The schedule never changes. On Fridays and Mondays are the previews. On Tuesday at 10 a.m. the auction starts, stopping for a lunch break and then continuing until 3:30 or so. About once a month there is a night auction on Tuesdays for the higher-priced items, and because it requires so much work, there is no day auction the following Tuesday.

No computers. Receipts are kept in alphabetized shoeboxes in the basement. In the cramped office at the front, the most modern piece of equipment is a well-worn fax machine. One of the counters is a piece of board on top of an ancient metal safe.

"Right before World War I, the German consulate was moving out of town, and we sold all the office furniture. The safe was too big and heavy, so we kept it," Mary Bushell said.

Mary tries to act like a no-nonsense type. But the customers keep coming and telling her how much they'll miss it all, and Mary's eyes well up just talking about it.

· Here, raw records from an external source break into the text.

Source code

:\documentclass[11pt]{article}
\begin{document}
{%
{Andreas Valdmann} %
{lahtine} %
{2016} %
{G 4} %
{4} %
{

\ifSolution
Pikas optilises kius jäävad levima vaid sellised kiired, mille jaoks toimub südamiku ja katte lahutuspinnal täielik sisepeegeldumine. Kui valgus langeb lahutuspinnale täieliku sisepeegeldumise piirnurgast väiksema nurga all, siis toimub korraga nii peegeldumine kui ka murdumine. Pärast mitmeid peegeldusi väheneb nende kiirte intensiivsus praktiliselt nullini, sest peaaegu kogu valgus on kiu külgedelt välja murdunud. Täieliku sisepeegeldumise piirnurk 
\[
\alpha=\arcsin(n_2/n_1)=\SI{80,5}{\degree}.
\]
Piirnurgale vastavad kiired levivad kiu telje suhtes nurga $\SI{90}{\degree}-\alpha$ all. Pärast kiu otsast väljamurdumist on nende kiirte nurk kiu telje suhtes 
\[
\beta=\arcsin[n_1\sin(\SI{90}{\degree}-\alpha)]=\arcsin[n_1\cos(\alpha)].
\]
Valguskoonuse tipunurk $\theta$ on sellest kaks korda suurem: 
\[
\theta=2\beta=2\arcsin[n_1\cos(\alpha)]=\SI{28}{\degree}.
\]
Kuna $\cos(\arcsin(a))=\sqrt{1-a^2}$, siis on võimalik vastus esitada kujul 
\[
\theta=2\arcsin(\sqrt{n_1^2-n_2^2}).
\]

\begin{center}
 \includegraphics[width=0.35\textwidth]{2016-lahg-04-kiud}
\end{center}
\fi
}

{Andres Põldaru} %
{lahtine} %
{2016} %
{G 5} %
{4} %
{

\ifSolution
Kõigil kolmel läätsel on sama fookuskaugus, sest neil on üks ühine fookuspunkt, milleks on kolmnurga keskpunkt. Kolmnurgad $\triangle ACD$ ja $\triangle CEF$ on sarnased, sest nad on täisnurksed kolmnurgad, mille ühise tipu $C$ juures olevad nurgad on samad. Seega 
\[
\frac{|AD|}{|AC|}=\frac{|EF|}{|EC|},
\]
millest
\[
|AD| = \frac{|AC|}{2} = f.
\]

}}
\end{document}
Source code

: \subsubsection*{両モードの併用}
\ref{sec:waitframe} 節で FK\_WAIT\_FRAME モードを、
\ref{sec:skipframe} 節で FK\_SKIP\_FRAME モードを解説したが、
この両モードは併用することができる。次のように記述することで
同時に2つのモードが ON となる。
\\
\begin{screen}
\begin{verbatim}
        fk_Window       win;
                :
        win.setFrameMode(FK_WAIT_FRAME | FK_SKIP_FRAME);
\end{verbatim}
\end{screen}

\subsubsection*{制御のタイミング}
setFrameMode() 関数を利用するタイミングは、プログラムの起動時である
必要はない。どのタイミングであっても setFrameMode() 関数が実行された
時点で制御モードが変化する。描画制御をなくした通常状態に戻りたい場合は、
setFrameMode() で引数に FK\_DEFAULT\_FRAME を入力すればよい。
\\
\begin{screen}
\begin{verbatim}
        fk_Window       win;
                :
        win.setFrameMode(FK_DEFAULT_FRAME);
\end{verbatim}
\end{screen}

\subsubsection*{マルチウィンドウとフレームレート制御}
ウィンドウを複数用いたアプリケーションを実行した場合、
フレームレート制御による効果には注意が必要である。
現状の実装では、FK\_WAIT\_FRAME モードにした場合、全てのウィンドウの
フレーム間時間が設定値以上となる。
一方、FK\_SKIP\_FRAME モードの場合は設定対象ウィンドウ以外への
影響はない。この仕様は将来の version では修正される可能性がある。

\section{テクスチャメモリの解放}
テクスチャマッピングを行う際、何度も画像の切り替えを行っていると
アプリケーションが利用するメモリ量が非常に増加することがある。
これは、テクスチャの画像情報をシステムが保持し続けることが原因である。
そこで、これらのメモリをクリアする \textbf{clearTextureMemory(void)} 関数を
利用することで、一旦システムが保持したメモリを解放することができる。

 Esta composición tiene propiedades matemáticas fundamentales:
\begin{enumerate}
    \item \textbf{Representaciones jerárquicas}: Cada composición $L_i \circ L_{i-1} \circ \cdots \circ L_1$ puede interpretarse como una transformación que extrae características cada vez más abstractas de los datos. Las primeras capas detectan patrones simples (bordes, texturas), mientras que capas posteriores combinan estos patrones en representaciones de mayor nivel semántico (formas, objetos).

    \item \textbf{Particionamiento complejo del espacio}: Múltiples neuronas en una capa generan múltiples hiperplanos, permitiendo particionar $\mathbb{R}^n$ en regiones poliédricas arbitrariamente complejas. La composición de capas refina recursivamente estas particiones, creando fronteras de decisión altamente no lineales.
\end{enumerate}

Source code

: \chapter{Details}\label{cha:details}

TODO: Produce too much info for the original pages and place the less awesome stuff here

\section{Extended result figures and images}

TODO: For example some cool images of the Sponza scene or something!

"I'm sad," she said. "I'm sad."

The main floor of the building is about 6,500 square feet. The property has an assessed value of $842,400; the old building, only $1,000. A rule of thumb is that assessments are 70 to 80 percent of the selling price. If the property were combined with a parking garage that's adjacent, then that would make a big enough parcel for a high-rise.

The Bushell's regulars know that's progress. Some have been coming here for decades.

Now there are only 10 more Tuesdays at Bushell's, and there isn't much else they can tell each other, but to keep repeating, "I'll miss it."